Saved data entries
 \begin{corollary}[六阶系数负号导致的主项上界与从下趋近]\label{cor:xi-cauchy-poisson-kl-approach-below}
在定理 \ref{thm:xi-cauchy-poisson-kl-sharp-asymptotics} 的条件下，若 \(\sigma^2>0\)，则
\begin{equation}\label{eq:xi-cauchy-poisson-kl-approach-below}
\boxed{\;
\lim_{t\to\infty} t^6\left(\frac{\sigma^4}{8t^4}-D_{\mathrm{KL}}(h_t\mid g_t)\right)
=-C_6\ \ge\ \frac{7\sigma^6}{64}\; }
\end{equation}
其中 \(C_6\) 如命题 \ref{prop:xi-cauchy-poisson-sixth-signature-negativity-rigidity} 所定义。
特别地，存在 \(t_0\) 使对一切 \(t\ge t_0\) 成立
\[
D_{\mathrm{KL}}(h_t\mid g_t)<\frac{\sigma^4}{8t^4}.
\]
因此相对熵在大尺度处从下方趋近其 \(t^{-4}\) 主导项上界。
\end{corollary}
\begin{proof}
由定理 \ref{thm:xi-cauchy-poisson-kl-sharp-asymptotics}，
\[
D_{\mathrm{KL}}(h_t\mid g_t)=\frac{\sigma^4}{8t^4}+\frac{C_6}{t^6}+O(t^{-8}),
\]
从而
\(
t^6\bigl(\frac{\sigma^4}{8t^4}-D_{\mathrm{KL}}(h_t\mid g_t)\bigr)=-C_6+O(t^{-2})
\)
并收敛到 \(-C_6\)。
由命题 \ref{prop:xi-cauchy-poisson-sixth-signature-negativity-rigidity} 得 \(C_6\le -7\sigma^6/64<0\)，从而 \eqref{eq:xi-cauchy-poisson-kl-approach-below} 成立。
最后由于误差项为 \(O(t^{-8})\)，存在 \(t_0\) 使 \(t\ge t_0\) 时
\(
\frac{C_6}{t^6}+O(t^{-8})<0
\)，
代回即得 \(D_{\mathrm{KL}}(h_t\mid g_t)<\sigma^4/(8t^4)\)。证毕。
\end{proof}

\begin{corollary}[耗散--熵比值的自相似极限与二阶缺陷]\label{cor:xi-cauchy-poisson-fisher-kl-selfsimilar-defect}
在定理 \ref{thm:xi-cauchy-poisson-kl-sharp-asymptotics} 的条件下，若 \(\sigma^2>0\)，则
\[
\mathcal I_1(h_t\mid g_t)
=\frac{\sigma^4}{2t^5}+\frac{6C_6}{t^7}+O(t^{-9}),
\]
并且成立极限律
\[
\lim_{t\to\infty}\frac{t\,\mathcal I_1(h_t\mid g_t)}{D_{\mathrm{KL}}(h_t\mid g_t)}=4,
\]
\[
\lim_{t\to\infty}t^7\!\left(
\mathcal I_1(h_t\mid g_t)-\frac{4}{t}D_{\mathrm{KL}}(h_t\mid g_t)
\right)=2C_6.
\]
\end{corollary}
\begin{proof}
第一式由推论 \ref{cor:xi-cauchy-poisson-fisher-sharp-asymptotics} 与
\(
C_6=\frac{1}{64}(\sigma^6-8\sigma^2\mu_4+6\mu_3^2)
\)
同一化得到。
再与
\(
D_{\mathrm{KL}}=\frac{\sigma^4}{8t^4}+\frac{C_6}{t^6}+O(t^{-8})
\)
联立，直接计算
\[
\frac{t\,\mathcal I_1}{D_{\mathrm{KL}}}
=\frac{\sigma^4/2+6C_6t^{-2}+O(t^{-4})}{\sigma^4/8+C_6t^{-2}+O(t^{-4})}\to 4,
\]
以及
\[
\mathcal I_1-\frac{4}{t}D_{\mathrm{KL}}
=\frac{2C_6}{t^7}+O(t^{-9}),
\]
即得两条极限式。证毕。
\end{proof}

- _What the task asks_
Where does the word "begin" appear in the records above? Return every line that holds it.

- _Solution_
 \begin{corollary}[六阶系数负号导致的主项上界与从下趋近]\label{cor:xi-cauchy-poisson-kl-approach-below}
\begin{equation}\label{eq:xi-cauchy-poisson-kl-approach-below}
\begin{proof}
\begin{corollary}[耗散--熵比值的自相似极限与二阶缺陷]\label{cor:xi-cauchy-poisson-fisher-kl-selfsimilar-defect}
\begin{proof}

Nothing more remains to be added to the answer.